Task to complete:
Please set down word for word every line from the one holding "这一表面上的悖论，是以受治疗影响的事后变量（即在 $k$ 时存活）为条件所致选择偏倚的一个例子。例如，2" to the end of the data below, both included.

Source texts of formatted documents:
──────
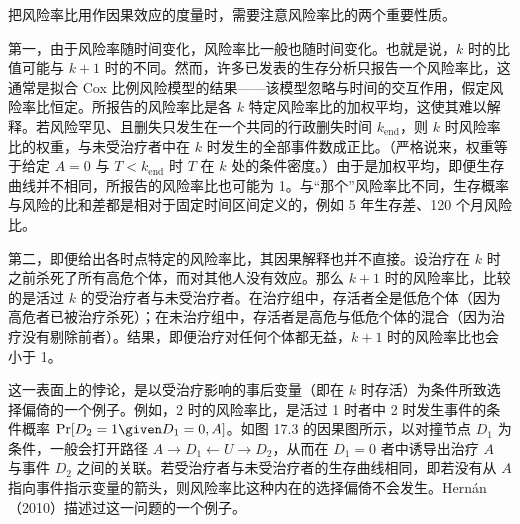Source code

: \begin{finepoint}[风险率比的隐患]
把风险率比用作因果效应的度量时，需要注意风险率比的两个重要性质。

第一，由于风险率随时间变化，风险率比一般也随时间变化。也就是说，$k$ 时的比值可能与 $k+1$ 时的不同。然而，许多已发表的生存分析只报告一个风险率比，这通常是拟合 Cox 比例风险模型的结果——该模型忽略与时间的交互作用，假定风险率比恒定。所报告的风险率比是各 $k$ 特定风险率比的加权平均，这使其难以解释。若风险罕见、且删失只发生在一个共同的行政删失时间 $k_{\text{end}}$，则 $k$ 时风险率比的权重，与未受治疗者中在 $k$ 时发生的全部事件数成正比。（严格说来，权重等于给定 $A=0$ 与 $T<k_{\text{end}}$ 时 $T$ 在 $k$ 处的条件密度。）由于是加权平均，即便生存曲线并不相同，所报告的风险率比也可能为 1。与“那个”风险率比不同，生存概率与风险的比和差都是相对于固定时间区间定义的，例如 5 年生存差、120 个月风险比。

第二，即便给出各时点特定的风险率比，其因果解释也并不直接。设治疗在 $k$ 时之前杀死了所有高危个体，而对其他人没有效应。那么 $k+1$ 时的风险率比，比较的是活过 $k$ 的受治疗者与未受治疗者。在治疗组中，存活者全是低危个体（因为高危者已被治疗杀死）；在未治疗组中，存活者是高危与低危个体的混合（因为治疗没有剔除前者）。结果，即便治疗对任何个体都无益，$k+1$ 时的风险率比也会小于 1。

这一表面上的悖论，是以受治疗影响的事后变量（即在 $k$ 时存活）为条件所致选择偏倚的一个例子。例如，2 时的风险率比，是活过 1 时者中 2 时发生事件的条件概率 $\Pr[D_2=1\given D_1=0,A]$。如图 17.3 的因果图所示，以对撞节点 $D_1$ 为条件，一般会打开路径 $A\to D_1\leftarrow U\to D_2$，从而在 $D_1=0$ 者中诱导出治疗 $A$ 与事件 $D_2$ 之间的关联。若受治疗者与未受治疗者的生存曲线相同，即若没有从 $A$ 指向事件指示变量的箭头，则风险率比这种内在的选择偏倚不会发生。Hernán（2010）描述过这一问题的一个例子。
\end{finepoint}

\begin{figure}[htbp]
\centering
{}
\caption{}
\label{fig:17.3}
\end{figure}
──────
Response box:
这一表面上的悖论，是以受治疗影响的事后变量（即在 $k$ 时存活）为条件所致选择偏倚的一个例子。例如，2 时的风险率比，是活过 1 时者中 2 时发生事件的条件概率 $\Pr[D_2=1\given D_1=0,A]$。如图 17.3 的因果图所示，以对撞节点 $D_1$ 为条件，一般会打开路径 $A\to D_1\leftarrow U\to D_2$，从而在 $D_1=0$ 者中诱导出治疗 $A$ 与事件 $D_2$ 之间的关联。若受治疗者与未受治疗者的生存曲线相同，即若没有从 $A$ 指向事件指示变量的箭头，则风险率比这种内在的选择偏倚不会发生。Hernán（2010）描述过这一问题的一个例子。
\end{finepoint}

\begin{figure}[htbp]
\centering
{}
\caption{}
\label{fig:17.3}
\end{figure}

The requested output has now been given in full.